#### MATERIAL SUPPLIED ####
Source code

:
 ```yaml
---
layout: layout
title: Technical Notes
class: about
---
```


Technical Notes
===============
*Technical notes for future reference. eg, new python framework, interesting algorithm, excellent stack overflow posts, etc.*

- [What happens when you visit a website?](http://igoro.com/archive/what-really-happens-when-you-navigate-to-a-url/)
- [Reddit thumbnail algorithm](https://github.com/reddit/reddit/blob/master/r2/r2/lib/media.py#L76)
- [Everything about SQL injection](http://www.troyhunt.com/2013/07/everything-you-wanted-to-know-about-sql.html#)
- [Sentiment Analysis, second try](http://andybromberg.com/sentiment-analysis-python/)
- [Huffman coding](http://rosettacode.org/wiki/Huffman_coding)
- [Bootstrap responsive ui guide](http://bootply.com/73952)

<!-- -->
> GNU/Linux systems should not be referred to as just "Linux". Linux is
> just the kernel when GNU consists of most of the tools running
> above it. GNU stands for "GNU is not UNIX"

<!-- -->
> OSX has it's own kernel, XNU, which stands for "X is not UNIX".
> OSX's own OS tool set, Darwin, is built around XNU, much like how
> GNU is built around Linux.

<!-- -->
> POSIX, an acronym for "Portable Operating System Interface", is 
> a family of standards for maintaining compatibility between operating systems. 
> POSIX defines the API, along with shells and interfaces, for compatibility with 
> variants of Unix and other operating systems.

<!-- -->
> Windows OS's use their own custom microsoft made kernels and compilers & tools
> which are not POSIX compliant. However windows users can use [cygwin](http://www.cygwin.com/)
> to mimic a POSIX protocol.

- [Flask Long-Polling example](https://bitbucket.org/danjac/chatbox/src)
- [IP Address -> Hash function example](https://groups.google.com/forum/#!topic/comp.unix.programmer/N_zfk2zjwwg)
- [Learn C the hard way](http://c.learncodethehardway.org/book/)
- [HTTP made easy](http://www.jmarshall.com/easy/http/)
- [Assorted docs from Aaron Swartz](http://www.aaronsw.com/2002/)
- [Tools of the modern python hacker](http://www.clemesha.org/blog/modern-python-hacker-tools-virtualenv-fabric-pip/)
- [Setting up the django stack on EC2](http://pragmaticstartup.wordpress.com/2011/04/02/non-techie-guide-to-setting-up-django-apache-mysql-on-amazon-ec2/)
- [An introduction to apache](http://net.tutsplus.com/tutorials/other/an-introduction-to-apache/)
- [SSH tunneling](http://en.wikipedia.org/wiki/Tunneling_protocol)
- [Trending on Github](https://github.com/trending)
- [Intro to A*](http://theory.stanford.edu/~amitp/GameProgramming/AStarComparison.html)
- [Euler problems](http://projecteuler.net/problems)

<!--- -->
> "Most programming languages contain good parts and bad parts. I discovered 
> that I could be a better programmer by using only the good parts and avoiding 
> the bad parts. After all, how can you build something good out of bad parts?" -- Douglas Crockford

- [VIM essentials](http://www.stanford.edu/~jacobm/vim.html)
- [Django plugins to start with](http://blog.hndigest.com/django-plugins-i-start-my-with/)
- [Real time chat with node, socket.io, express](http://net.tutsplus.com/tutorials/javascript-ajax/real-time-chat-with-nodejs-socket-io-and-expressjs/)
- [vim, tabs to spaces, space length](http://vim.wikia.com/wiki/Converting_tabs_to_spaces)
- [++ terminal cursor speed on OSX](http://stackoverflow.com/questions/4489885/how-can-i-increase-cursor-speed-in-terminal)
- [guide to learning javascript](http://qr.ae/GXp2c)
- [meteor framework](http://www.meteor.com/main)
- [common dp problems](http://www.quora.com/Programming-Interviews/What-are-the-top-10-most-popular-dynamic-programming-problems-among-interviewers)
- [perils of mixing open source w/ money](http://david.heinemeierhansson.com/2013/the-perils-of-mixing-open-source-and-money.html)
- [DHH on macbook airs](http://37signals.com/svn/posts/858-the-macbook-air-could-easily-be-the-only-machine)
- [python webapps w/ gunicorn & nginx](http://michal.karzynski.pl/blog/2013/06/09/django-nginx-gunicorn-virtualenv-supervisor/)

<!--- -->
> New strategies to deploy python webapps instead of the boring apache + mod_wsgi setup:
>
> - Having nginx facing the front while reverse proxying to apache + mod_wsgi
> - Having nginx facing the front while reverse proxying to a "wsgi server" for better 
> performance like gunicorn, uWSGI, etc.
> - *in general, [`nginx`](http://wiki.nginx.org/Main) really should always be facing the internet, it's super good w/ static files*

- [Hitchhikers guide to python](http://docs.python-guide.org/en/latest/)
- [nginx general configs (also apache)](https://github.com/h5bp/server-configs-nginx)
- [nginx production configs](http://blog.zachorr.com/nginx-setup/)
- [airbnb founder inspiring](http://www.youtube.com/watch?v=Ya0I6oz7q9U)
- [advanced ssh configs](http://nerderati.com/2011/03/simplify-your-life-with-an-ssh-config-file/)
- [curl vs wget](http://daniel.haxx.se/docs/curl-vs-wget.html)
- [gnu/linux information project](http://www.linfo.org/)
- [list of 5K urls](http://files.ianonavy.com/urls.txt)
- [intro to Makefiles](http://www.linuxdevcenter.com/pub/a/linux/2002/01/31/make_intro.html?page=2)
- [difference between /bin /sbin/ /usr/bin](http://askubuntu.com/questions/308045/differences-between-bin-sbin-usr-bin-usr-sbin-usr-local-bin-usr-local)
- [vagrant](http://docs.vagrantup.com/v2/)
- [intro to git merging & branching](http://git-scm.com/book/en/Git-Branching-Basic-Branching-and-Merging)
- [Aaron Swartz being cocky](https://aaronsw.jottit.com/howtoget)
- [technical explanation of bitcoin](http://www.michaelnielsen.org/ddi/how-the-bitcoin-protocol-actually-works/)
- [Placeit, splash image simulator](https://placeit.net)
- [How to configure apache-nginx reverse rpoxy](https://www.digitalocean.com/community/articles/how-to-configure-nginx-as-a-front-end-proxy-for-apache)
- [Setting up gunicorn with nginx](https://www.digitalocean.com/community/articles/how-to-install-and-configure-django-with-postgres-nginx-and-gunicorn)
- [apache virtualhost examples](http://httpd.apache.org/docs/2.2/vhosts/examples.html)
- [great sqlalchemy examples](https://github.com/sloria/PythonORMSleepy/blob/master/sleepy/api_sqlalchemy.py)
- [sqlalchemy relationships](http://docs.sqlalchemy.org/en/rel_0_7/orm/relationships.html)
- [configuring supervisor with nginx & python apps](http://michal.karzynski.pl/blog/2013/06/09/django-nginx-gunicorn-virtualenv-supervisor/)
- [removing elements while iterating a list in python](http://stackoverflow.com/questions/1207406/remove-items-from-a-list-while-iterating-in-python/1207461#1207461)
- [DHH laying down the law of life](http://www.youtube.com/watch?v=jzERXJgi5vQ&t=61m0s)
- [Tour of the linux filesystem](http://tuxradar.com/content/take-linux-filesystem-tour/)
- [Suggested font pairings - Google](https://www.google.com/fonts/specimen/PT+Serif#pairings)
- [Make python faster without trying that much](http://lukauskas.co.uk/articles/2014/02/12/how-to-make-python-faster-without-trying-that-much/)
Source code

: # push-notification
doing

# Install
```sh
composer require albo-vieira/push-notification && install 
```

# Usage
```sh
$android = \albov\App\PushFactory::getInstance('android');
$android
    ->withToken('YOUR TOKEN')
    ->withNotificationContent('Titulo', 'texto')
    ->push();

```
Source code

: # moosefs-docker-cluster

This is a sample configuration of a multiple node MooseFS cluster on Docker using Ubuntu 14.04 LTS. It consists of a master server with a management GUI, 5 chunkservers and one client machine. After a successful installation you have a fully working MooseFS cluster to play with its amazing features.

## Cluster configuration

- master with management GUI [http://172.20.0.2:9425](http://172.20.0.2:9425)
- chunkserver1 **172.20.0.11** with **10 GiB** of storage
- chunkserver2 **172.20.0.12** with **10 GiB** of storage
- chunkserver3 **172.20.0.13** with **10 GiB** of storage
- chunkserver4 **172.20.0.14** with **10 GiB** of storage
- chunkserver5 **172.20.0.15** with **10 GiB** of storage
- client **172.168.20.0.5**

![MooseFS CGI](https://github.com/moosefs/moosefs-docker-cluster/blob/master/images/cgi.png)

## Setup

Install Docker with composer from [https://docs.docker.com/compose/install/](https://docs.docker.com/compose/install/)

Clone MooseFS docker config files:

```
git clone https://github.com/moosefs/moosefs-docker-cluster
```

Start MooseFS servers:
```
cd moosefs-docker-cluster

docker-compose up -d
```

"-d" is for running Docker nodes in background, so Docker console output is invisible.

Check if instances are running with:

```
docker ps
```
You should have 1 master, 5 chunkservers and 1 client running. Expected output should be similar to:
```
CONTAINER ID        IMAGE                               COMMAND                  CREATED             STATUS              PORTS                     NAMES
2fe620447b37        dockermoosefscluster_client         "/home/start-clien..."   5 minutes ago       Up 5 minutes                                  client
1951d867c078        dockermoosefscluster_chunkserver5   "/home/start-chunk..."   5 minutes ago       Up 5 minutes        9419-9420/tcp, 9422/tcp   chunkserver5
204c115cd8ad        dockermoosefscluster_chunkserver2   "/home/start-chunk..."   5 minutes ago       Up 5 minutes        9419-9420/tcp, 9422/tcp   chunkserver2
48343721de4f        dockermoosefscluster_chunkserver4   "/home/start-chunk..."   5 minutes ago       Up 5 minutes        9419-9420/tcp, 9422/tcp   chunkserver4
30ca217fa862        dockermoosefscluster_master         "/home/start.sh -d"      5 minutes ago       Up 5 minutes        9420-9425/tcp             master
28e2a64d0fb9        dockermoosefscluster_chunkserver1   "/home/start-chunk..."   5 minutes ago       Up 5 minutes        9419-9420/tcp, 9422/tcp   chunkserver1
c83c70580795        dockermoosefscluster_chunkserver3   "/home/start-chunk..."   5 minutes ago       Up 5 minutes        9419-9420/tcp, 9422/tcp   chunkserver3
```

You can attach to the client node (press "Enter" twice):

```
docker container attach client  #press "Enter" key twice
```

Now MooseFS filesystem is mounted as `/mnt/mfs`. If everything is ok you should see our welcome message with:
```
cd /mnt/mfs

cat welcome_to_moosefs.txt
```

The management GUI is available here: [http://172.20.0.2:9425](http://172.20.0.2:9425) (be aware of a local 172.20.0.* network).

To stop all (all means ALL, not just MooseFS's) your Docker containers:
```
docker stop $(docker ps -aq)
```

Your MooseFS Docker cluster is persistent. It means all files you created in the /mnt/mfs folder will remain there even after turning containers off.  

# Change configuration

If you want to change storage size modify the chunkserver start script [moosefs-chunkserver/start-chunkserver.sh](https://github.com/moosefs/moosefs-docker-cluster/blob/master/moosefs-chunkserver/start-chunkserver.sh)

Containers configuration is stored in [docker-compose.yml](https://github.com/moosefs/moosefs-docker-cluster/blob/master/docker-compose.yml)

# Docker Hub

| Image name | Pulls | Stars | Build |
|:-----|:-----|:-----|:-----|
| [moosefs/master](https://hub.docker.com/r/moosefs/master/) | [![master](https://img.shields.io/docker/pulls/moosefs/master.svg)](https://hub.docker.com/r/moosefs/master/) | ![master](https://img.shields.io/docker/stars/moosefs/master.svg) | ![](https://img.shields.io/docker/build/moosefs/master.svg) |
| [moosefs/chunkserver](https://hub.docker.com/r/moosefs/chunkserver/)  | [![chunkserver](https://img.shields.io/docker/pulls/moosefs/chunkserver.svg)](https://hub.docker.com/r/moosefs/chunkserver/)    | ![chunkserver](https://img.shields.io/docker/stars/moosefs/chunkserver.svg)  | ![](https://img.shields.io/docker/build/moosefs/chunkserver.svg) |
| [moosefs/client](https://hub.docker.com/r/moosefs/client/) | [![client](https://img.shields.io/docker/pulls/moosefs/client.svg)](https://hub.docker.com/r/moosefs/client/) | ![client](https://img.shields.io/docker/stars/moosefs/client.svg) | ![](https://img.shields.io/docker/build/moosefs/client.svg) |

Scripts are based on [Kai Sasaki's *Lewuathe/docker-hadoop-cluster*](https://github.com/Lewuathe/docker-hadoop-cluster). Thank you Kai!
####
- **THE PROBLEM**
Which lines run from the one holding "- [What happens" through the one holding "- [Reddit thumbnail" in the records above? Repeat them exactly, both included, and nothing more.

- **RESULT OF THE TASK**
- [What happens when you visit a website?](http://igoro.com/archive/what-really-happens-when-you-navigate-to-a-url/)
- [Reddit thumbnail algorithm](https://github.com/reddit/reddit/blob/master/r2/r2/lib/media.py#L76)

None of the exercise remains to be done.